Imagine you’re reading a funny, dark fairy tale, and the characters suddenly, magically, start moving on the page. Elena Wen’s animations are like that—when the pictures come to life, the viewer enters a realm of the unknown.

Take the music video Wen created, with the New York studio We Are Resident, for singer-songwriter Meredith Lynn Watson. It starts with a black-and-white line drawing of a woman curled up in a blank space. When a room builds around her, and she rises and sits by the window, we’re prepared for her story to begin. But in the next frame, she is replaced by a line-drawn man. Throughout the video’s narrative, Wen uses minimal imagery to create this sense of surprise again and again.

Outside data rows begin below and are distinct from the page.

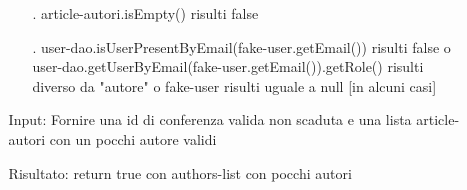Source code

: \begin{itemize}
\begin{itemize}
\begin{itemize}
\item[.] article-autori.isEmpty() risulti false
\item[.] user-dao.isUserPresentByEmail(fake-user.getEmail()) risulti false o user-dao.getUserByEmail(fake-user.getEmail()).getRole() risulti diverso da "autore" o  fake-user risulti uguale a null [in alcuni casi]
\end{itemize}
\item[Input:] Fornire una id di conferenza valida non scaduta e una lista article-autori con un pocchi autore validi
\item[Risultato:] return true con authors-list con pocchi autori
\end{itemize}
\end{itemize}



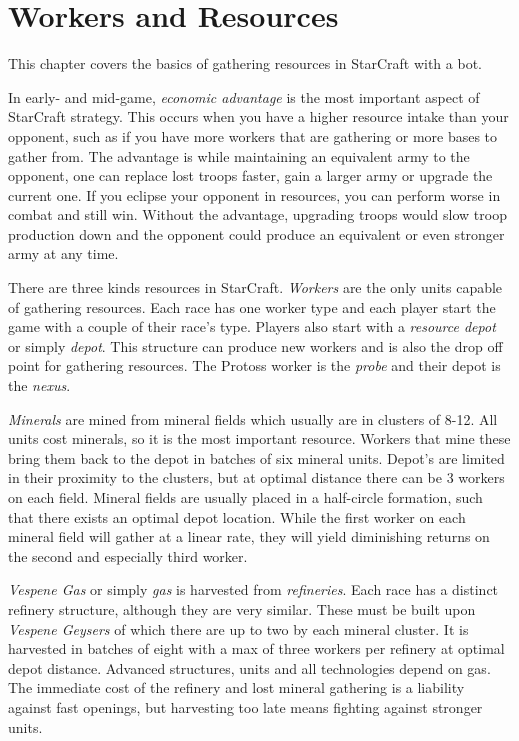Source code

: \chapter{Workers and Resources}
\label{ch:resources}

This chapter covers the basics of gathering resources in StarCraft with a bot. 

In early- and mid-game, \emph{economic advantage} is the most important aspect of StarCraft strategy. This occurs when you have a higher resource intake than your opponent, such as if you have more workers that are gathering or more bases to gather from. The advantage is while maintaining an equivalent army to the opponent, one can replace lost troops faster, gain a larger army or upgrade the current one. If you eclipse your opponent in resources, you can perform worse in combat and still win. Without the advantage, upgrading troops would slow troop production down and the opponent could produce an equivalent or even stronger army at any time.

There are three kinds resources in StarCraft. \emph{Workers} are the only units capable of gathering resources. Each race has one worker type and each player start the game with a couple of their race's type. Players also start with a \emph{resource depot} or simply \emph{depot}. This structure can produce new workers and is also the drop off point for gathering resources. The Protoss worker is the \emph{probe} and their depot is the \emph{nexus}.

\emph{Minerals} are mined from mineral fields which usually are in clusters of 8-12. All units cost minerals, so it is the most important resource. Workers that mine these bring them back to the depot in batches of six mineral units. Depot's are limited in their proximity to the clusters, but at optimal distance there can be 3 workers on each field. Mineral fields are usually placed in a half-circle formation, such that there exists an optimal depot location. While the first worker on each mineral field will gather at a linear rate, they will yield diminishing returns on the second and especially third worker.

\emph{Vespene Gas} or simply \emph{gas} is harvested from \emph{refineries}. Each race has a distinct refinery structure, although they are very similar. These must be built upon \emph{Vespene Geysers} of which there are up to two by each mineral cluster. It is harvested in batches of eight with a max of three workers per refinery at optimal depot distance. Advanced structures, units and all technologies depend on gas. The immediate cost of the refinery and lost mineral gathering is a liability against fast openings, but harvesting too late means fighting against stronger units.

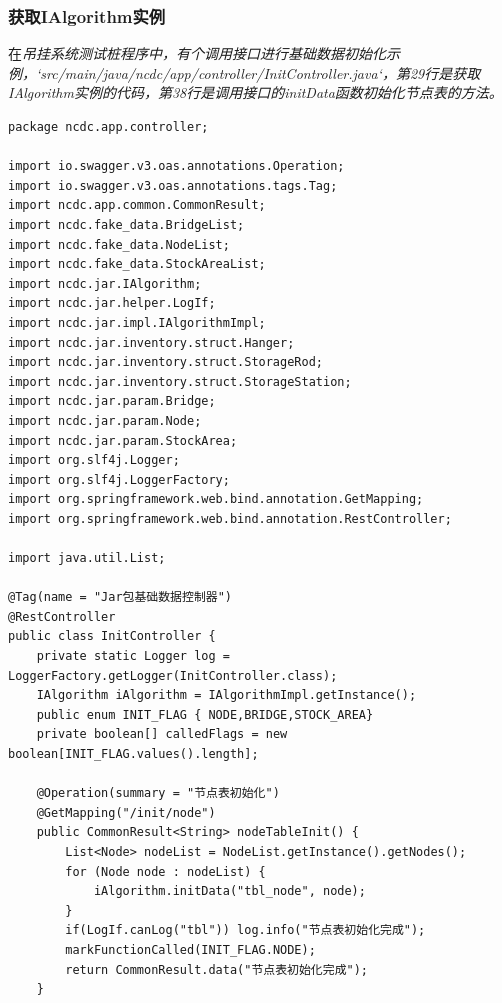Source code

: \subsubsection{获取IAlgorithm实例}
在\it{吊挂系统测试桩}程序中，有个调用接口进行基础数据初始化示例，`src/main/java/ncdc/app/controller/InitController.java`，第29行是获取IAlgorithm实例的代码，第38行是调用接口的initData函数初始化节点表的方法。
\begin{lstlisting}
package ncdc.app.controller;

import io.swagger.v3.oas.annotations.Operation;
import io.swagger.v3.oas.annotations.tags.Tag;
import ncdc.app.common.CommonResult;
import ncdc.fake_data.BridgeList;
import ncdc.fake_data.NodeList;
import ncdc.fake_data.StockAreaList;
import ncdc.jar.IAlgorithm;
import ncdc.jar.helper.LogIf;
import ncdc.jar.impl.IAlgorithmImpl;
import ncdc.jar.inventory.struct.Hanger;
import ncdc.jar.inventory.struct.StorageRod;
import ncdc.jar.inventory.struct.StorageStation;
import ncdc.jar.param.Bridge;
import ncdc.jar.param.Node;
import ncdc.jar.param.StockArea;
import org.slf4j.Logger;
import org.slf4j.LoggerFactory;
import org.springframework.web.bind.annotation.GetMapping;
import org.springframework.web.bind.annotation.RestController;

import java.util.List;

@Tag(name = "Jar包基础数据控制器")
@RestController
public class InitController {
    private static Logger log = LoggerFactory.getLogger(InitController.class);
    IAlgorithm iAlgorithm = IAlgorithmImpl.getInstance();
    public enum INIT_FLAG { NODE,BRIDGE,STOCK_AREA}
    private boolean[] calledFlags = new boolean[INIT_FLAG.values().length];

    @Operation(summary = "节点表初始化")
    @GetMapping("/init/node")
    public CommonResult<String> nodeTableInit() {
        List<Node> nodeList = NodeList.getInstance().getNodes();
        for (Node node : nodeList) {
            iAlgorithm.initData("tbl_node", node);
        }
        if(LogIf.canLog("tbl")) log.info("节点表初始化完成");
        markFunctionCalled(INIT_FLAG.NODE);
        return CommonResult.data("节点表初始化完成");
    }


\end{lstlisting}

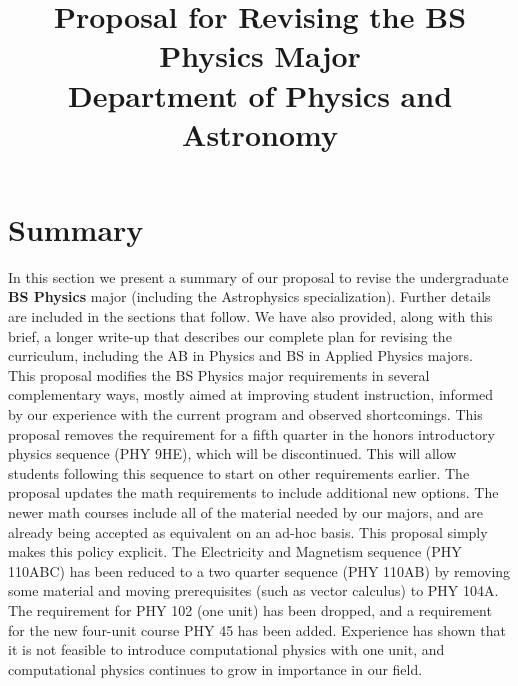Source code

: \documentclass[12pt]{article}
\begin{document}
\title{Proposal for Revising the BS Physics Major \\
Department of Physics and Astronomy}

\maketitle

\section*{Summary}

\noindent
In this section we present a summary of our proposal to revise the
undergraduate {\bf BS Physics} major (including the Astrophysics
specialization).  Further details are included in the sections that
follow.  We have also provided, along with this brief, a longer
write-up that describes our complete plan for revising the curriculum,
including the AB in Physics and BS in Applied Physics majors.\\[5pt]

\noindent
This proposal modifies the BS Physics major requirements in several
complementary ways, mostly aimed at improving student instruction,
informed by our experience with the current program and observed
shortcomings.  This proposal removes the requirement for a fifth
quarter in the honors introductory physics sequence (PHY 9HE), which
will be discontinued.  This will allow students following this
sequence to start on other requirements earlier.  The proposal updates
the math requirements to include additional new options.  The newer
math courses include all of the material needed by our majors, and are
already being accepted as equivalent on an ad-hoc basis.  This
proposal simply makes this policy explicit.  The Electricity and
Magnetism sequence (PHY 110ABC) has been reduced to a two quarter
sequence (PHY 110AB) by removing some material and moving prerequisites
(such as vector calculus) to PHY 104A.  The requirement for PHY 102
(one unit) has been dropped, and a requirement for the new four-unit
course PHY 45 has been added.  Experience has shown that it is not
feasible to introduce computational physics with one unit, and
computational physics continues to grow in importance in our
field.\\[5pt]
\end{document}
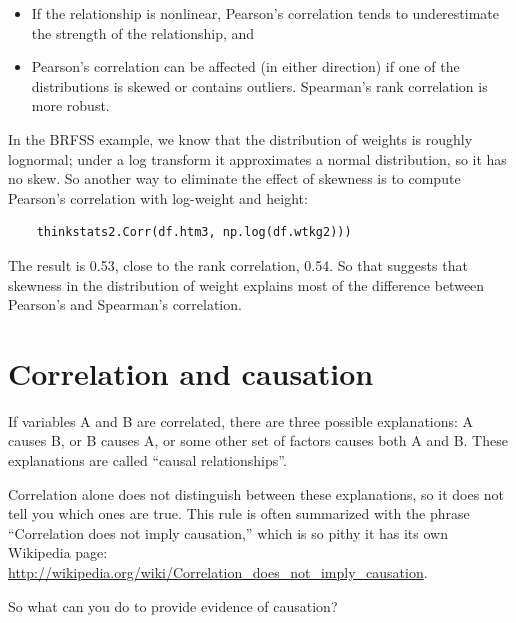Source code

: \documentclass[12pt]{book}
\begin{document}
\begin{itemize}

\item If the relationship is
nonlinear, Pearson's correlation tends to underestimate the strength
of the relationship, and 

\item Pearson's correlation can be affected (in either direction)
if one of the distributions is skewed or contains outliers.  Spearman's
rank correlation is more robust.

\end{itemize}

In the BRFSS example, we know that the distribution of weights is
roughly lognormal; under a log transform it approximates a normal
distribution, so it has no skew.
So another way to eliminate the effect of skewness is to
compute Pearson's
correlation with log-weight and height:

\begin{verbatim}
    thinkstats2.Corr(df.htm3, np.log(df.wtkg2)))
\end{verbatim}

The result is 0.53, close to the rank correlation, 0.54.  So that
suggests that skewness in the distribution of weight explains most of
the difference between Pearson's and Spearman's correlation.


\section{Correlation and causation}

If variables A and B are correlated, there are three possible
explanations: A causes B, or B causes A, or some other set of factors
causes both A and B.  These explanations are called ``causal
relationships''.

Correlation alone does not distinguish between these explanations,
so it does not tell you which ones are true.
This rule is often summarized with the phrase ``Correlation
does not imply causation,'' which is so pithy it has its own
Wikipedia page: \url{http://wikipedia.org/wiki/Correlation_does_not_imply_causation}.

So what can you do to provide evidence of causation?
\end{document}
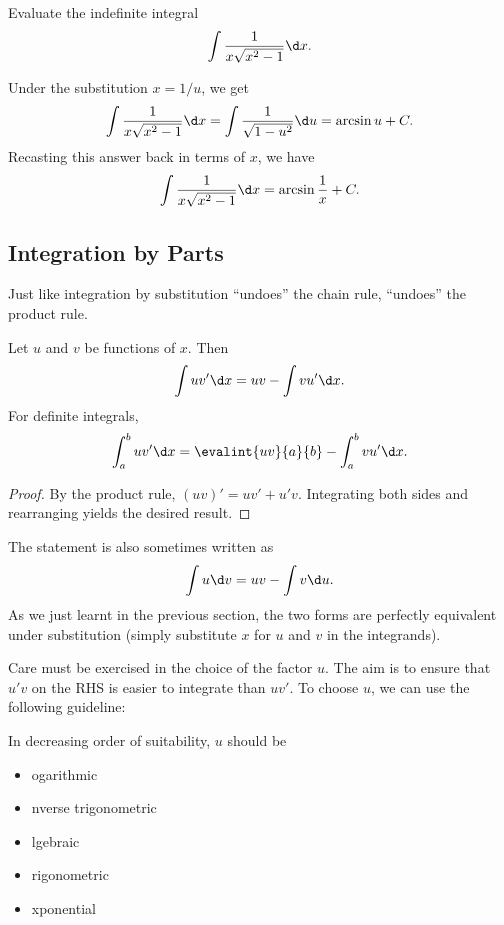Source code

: \begin{sample}
    Evaluate the indefinite integral \[\int \frac1{x\sqrt{x^2 - 1}} \d x.\]
\end{sample}
\begin{sampans}
    Under the substitution $x = 1/u$, we get \[\int \frac1{x\sqrt{x^2 - 1}} \d x = \int \frac1{\sqrt{1 - u^2}} \d u = \arcsin u + C.\] Recasting this answer back in terms of $x$, we have \[\int \frac1{x\sqrt{x^2 - 1}} \d x = \arcsin \frac1x + C.\] 
\end{sampans}

\subsection{Integration by Parts}

Just like integration by substitution ``undoes'' the chain rule,  ``undoes'' the product rule.

\begin{proposition}
    Let $u$ and $v$ be functions of $x$. Then \[\int u v' \d x = uv - \int v u' \d x.\] For definite integrals, \[\int_a^b u v' \d x = \evalint{uv}{a}{b} - \int_a^b v u' \d x.\]
\end{proposition}
\begin{proof}
    By the product rule, $(uv)' = uv' + u'v$. Integrating both sides and rearranging yields the desired result.
\end{proof}

The statement is also sometimes written as \[\int u \d v = uv - \int v \d u.\] As we just learnt in the previous section, the two forms are perfectly equivalent under substitution (simply substitute $x$ for $u$ and $v$ in the integrands).

Care must be exercised in the choice of the factor $u$. The aim is to ensure that $u' v$ on the RHS is easier to integrate than $u v'$. To choose $u$, we can use the following guideline:

\begin{recipe}[LIATE]
    In decreasing order of suitability, $u$ should be
    \begin{itemize}
        \item {}ogarithmic
        \item {}nverse trigonometric
        \item {}lgebraic
        \item {}rigonometric
        \item {}xponential
    \end{itemize}
\end{recipe}

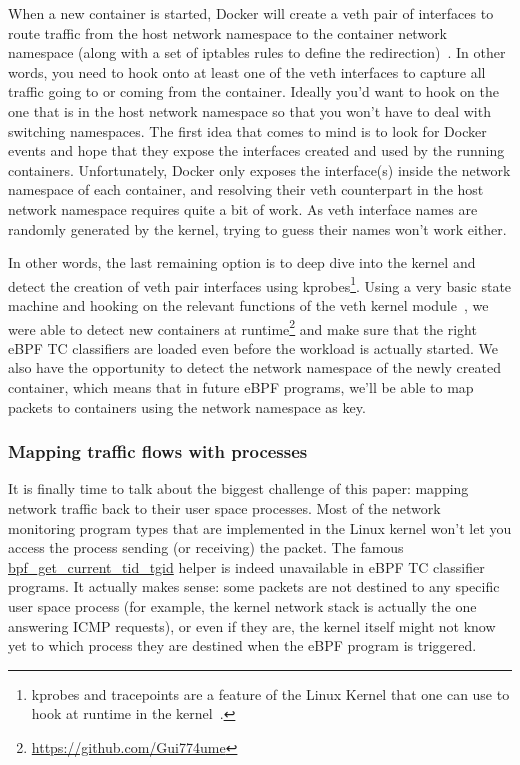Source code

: When a new container is started, Docker will create a veth pair of interfaces to route traffic from the host network namespace to the container network namespace (along with a set of iptables rules to define the redirection)~\cite{ProcessLevelNetworkSecurityMonitoring:JonLangemak}. In other words, you need to hook onto at least one of the veth interfaces to capture all traffic going to or coming from the container. Ideally you’d want to hook on the one that is in the host network namespace so that you won’t have to deal with switching namespaces. The first idea that comes to mind is to look for Docker events and hope that they expose the interfaces created and used by the running containers. Unfortunately, Docker only exposes the interface(s) inside the network namespace of each container, and resolving their veth counterpart in the host network namespace requires quite a bit of work. As veth interface names are randomly generated by the kernel, trying to guess their names won’t work either.

In other words, the last remaining option is to deep dive into the kernel and detect the creation of veth pair interfaces using kprobes\footnote{kprobes and tracepoints are a feature of the Linux Kernel that one can use to hook at runtime in the kernel~\cite{ProcessLevelNetworkSecurityMonitoring:KernelProbesDoc}.}. Using a very basic state machine and hooking on the relevant functions of the veth kernel module~\cite{ProcessLevelNetworkSecurityMonitoring:GregKroahHartmanAlessandroRubiniJonathanCorbet}, we were able to detect new containers at runtime\footnote{\url{https://github.com/Gui774ume}} and make sure that the right eBPF TC classifiers are loaded even before the workload is actually started. We also have the opportunity to detect the network namespace of the newly created container, which means that in future eBPF programs, we’ll be able to map packets to containers using the network namespace as key.

\subsubsection{Mapping traffic flows with processes}

It is finally time to talk about the biggest challenge of this paper: mapping network traffic back to their user space processes. Most of the network monitoring program types that are implemented in the Linux kernel won’t let you access the process sending (or receiving) the packet. The famous \url{bpf_get_current_tid_tgid} helper is indeed unavailable in eBPF TC classifier programs. It actually makes sense: some packets are not destined to any specific user space process (for example, the kernel network stack is actually the one answering ICMP requests), or even if they are, the kernel itself might not know yet to which process they are destined when the eBPF program is triggered.

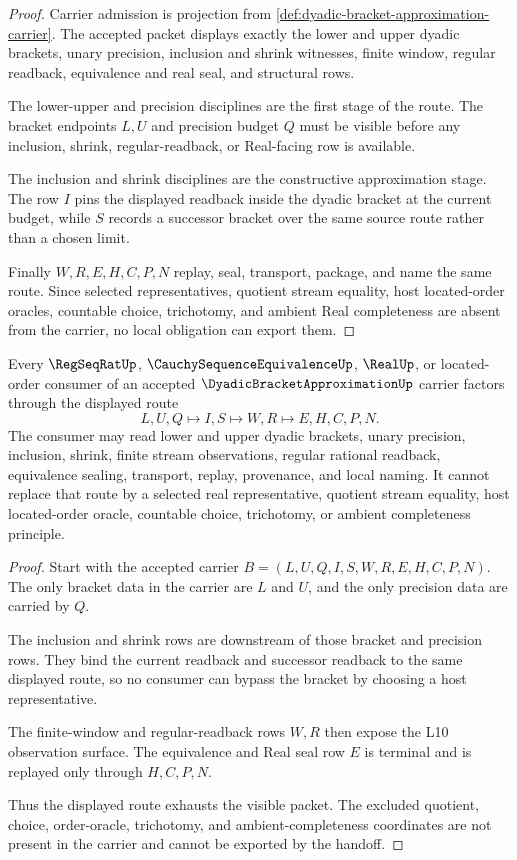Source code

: \begin{proof}
Carrier admission is projection from \autoref{def:dyadic-bracket-approximation-carrier}. The accepted packet displays exactly the lower and upper dyadic brackets, unary precision, inclusion and shrink witnesses, finite window, regular readback, equivalence and real seal, and structural rows.

The lower-upper and precision disciplines are the first stage of the route. The bracket endpoints $L,U$ and precision budget $Q$ must be visible before any inclusion, shrink, regular-readback, or Real-facing row is available.

The inclusion and shrink disciplines are the constructive approximation stage. The row $I$ pins the displayed readback inside the dyadic bracket at the current budget, while $S$ records a successor bracket over the same source route rather than a chosen limit.

Finally $W,R,E,H,C,P,N$ replay, seal, transport, package, and name the same route. Since selected representatives, quotient stream equality, host located-order oracles, countable choice, trichotomy, and ambient Real completeness are absent from the carrier, no local obligation can export them.
\end{proof}

\begin{theorem}
\label{thm:dyadic-bracket-approximation-real-handoff}
Every $\RegSeqRatUp$, $\CauchySequenceEquivalenceUp$, $\RealUp$, or located-order consumer of an accepted $\DyadicBracketApproximationUp$ carrier factors through the displayed route
$$
L,U,Q \longmapsto I,S \longmapsto W,R \longmapsto E,H,C,P,N .
$$
The consumer may read lower and upper dyadic brackets, unary precision, inclusion, shrink, finite stream observations, regular rational readback, equivalence sealing, transport, replay, provenance, and local naming. It cannot replace that route by a selected real representative, quotient stream equality, host located-order oracle, countable choice, trichotomy, or ambient completeness principle.
\end{theorem}
\begin{proof}
Start with the accepted carrier $B=(L,U,Q,I,S,W,R,E,H,C,P,N)$. The only bracket data in the carrier are $L$ and $U$, and the only precision data are carried by $Q$.

The inclusion and shrink rows are downstream of those bracket and precision rows. They bind the current readback and successor readback to the same displayed route, so no consumer can bypass the bracket by choosing a host representative.

The finite-window and regular-readback rows $W,R$ then expose the L10 observation surface. The equivalence and Real seal row $E$ is terminal and is replayed only through $H,C,P,N$.

Thus the displayed route exhausts the visible packet. The excluded quotient, choice, order-oracle, trichotomy, and ambient-completeness coordinates are not present in the carrier and cannot be exported by the handoff.
\end{proof}

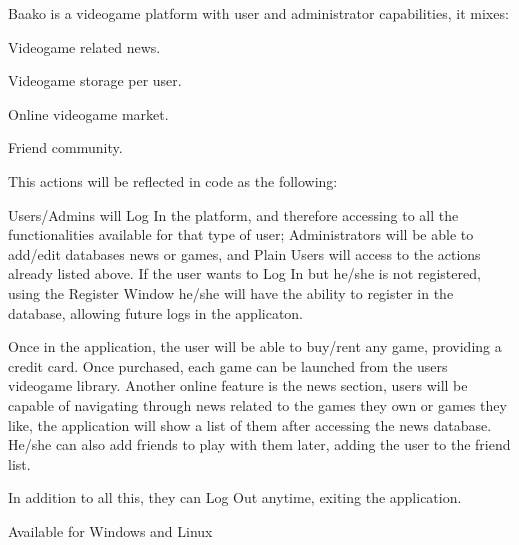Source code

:

Baako is a videogame platform with user and administrator capabilities, it mixes\+:
\begin{DoxyItemize}
\item Videogame related news.
\item Videogame storage per user.
\item Online videogame market.
\item Friend community.
\end{DoxyItemize}

This actions will be reflected in code as the following\+:

Users/\+Admins will Log In the platform, and therefore accessing to all the functionalities available for that type of user; Administrators will be able to add/edit database\textquotesingle{}s news or games, and Plain Users will access to the actions already listed above. If the user wants to Log In but he/she is not registered, using the Register Window he/she will have the ability to register in the database, allowing future logs in the applicaton.

Once in the application, the user will be able to buy/rent any game, providing a credit card. Once purchased, each game can be launched from the user\textquotesingle{}s videogame library. Another online feature is the news section, users will be capable of navigating through news related to the games they own or games they like, the application will show a list of them after accessing the news database. He/she can also add friends to play with them later, adding the user to the friend list.

In addition to all this, they can Log Out anytime, exiting the application.



Available for Windows and Linux 
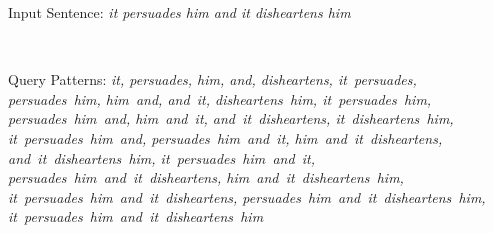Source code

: Input Sentence:
{\em it persuades him and it disheartens him}

~

Query Patterns:
{\em
it, persuades, him, and, disheartens,
it~persuades, persuades~him, him~and, and~it, disheartens~him,
it~persuades~him, persuades~him~and, him~and~it, and~it~disheartens, it~disheartens~him,
it~persuades~him~and, persuades~him~and~it, him~and~it~disheartens, and~it~disheartens~him,
it~persuades~him~and~it, persuades~him~and~it~disheartens, him~and~it~disheartens~him,
it~persuades~him~and~it~disheartens, persuades~him~and~it~disheartens~him,
it~persuades~him~and~it~disheartens~him
}
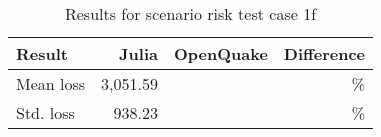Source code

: \begin{table}[htbp]

\centering
\begin{tabular}{ l r r r }

\hline
\rowcolor{anti-flashwhite}
\bf{Result} & \bf{Julia} & \bf{OpenQuake} & \bf{Difference}\\
\hline
Mean loss & 3,051.59 &  & \% \\
Std. loss & 938.23 &  & \% \\
\hline
\end{tabular}

\caption{Results for scenario risk test case 1f}
\label{tab:result-sr-1f}
\end{table}
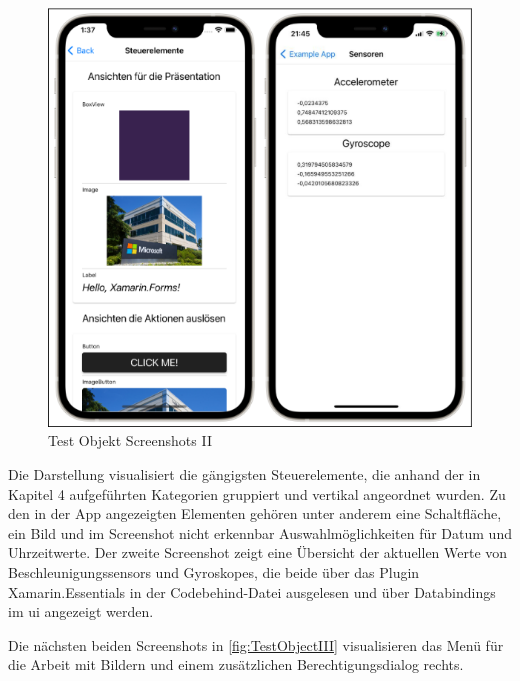 \begin{figure}[!ht]
 \includegraphics[width=\textwidth,keepaspectratio]{Images/Screenshot/Sensors.png}
 \caption{Test Objekt Screenshots II}
 \label{fig:TestObjectII}
\end{figure}
Die Darstellung visualisiert die gängigsten Steuerelemente,  die anhand der in Kapitel 4 aufgeführten Kategorien gruppiert und vertikal angeordnet wurden.  Zu den in der App angezeigten Elementen gehören unter anderem eine Schaltfläche,  ein Bild und im Screenshot nicht erkennbar Auswahlmöglichkeiten für Datum und Uhrzeitwerte.  Der zweite Screenshot zeigt eine Übersicht der aktuellen Werte von Beschleunigungssensors und  Gyroskopes,  die beide über das Plugin Xamarin.Essentials in der Codebehind-Datei ausgelesen und über Databindings im \ac{ui} angezeigt werden.    

Die nächsten beiden Screenshots in \ref{fig:TestObjectIII} visualisieren das Menü für die Arbeit mit Bildern und einem zusätzlichen Berechtigungsdialog rechts.

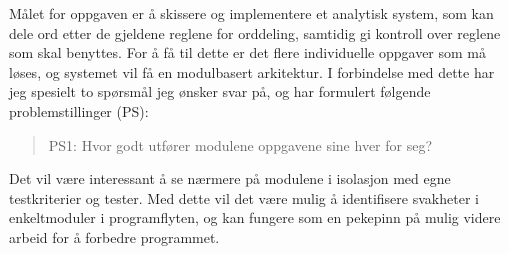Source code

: 


\clearpage

Målet for oppgaven er å skissere og implementere et analytisk system, som kan dele ord etter de gjeldene reglene for orddeling, samtidig gi kontroll over reglene som skal benyttes. For å få til dette er det flere individuelle oppgaver som må løses, og systemet vil få en modulbasert arkitektur. I forbindelse med dette har jeg spesielt to spørsmål jeg ønsker svar på, og har formulert følgende problemstillinger (PS):

\begin{quote}
PS1: Hvor godt utfører modulene oppgavene sine hver for seg?
\end{quote}

Det vil være interessant å se nærmere på modulene i isolasjon med egne testkriterier og tester. Med dette vil det være mulig å identifisere svakheter i enkeltmoduler i programflyten, og kan fungere som en pekepinn på mulig videre arbeid for å forbedre programmet.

While many other young animators have their roots in a love of television, film, or game graphics, Wen’s starting point was books. After graduating from the School of Visual Arts in 2003, she worked for about three years creating artist’s books, several of which are now in the collections at SFMOMA and the Getty Research Institute. Though she says she still thinks of herself as a bookmaker to some extent, she recently switched her focus to animation. “Making books had always been a little too passive for it to be the only thing I do,” she explains. What kept her from seriously exploring animation earlier was the hyper-technical side: “I had to learn all the software. Now that’s what I do in my spare time!”

Indeed, part of her current aesthetic comes from her original method of animation: scanning still images into Photoshop and animating them with After Effects. The result is a more restrained motion that meshes well with Wen’s potent, contained vignettes, and their thoughtful dissection of human interactions.

Born in Taiwan, at age 2 Wen moved with her parents to Costa Rica, where her father and a friend purchased a farm together. While her parents grew coffee and raised cattle, Wen attended school and drew storybooks. She moved to New York in 1999 to attend the School of Visual Arts, where she majored in illustration.

It was at SVA that Wen first became interested in animation. She snuck into the computer labs and started “messing around—scanning drawings and animating them.” The form appealed to her fascination with producing images and narratives. “I always liked making pictures because you go from having nothing, a blank piece of paper, to having something, anything,” she says. “Animation just ramps that up—from nothing to all kinds of characters.”

Wen got her first animation job when the motion graphics company Nailgun approached her to work on a piece for a gallery exhibit in Toronto. The result: “ZooRoom,” which shows her hand filling a homey interior with detailed pen-and-ink images of farm animals. “I like things that are simple, but that are just a little bit ‘off,’” she says. Her personal work demonstrates this, too, with wry pieces like “Fortification,” in which, as a woman fumes on a crowded street, everyone around her disappears with an explosive “pop.”

For now, as far as Wen can see, the future will hold more freelance animation, including a piece to be released this year as part of the McSweeney’s DVD magazine, Wholphin. Perhaps later on, she says, she’ll tackle directing, or fine art. Whatever she chooses, Elena Wen’s career will be a tale worth reading.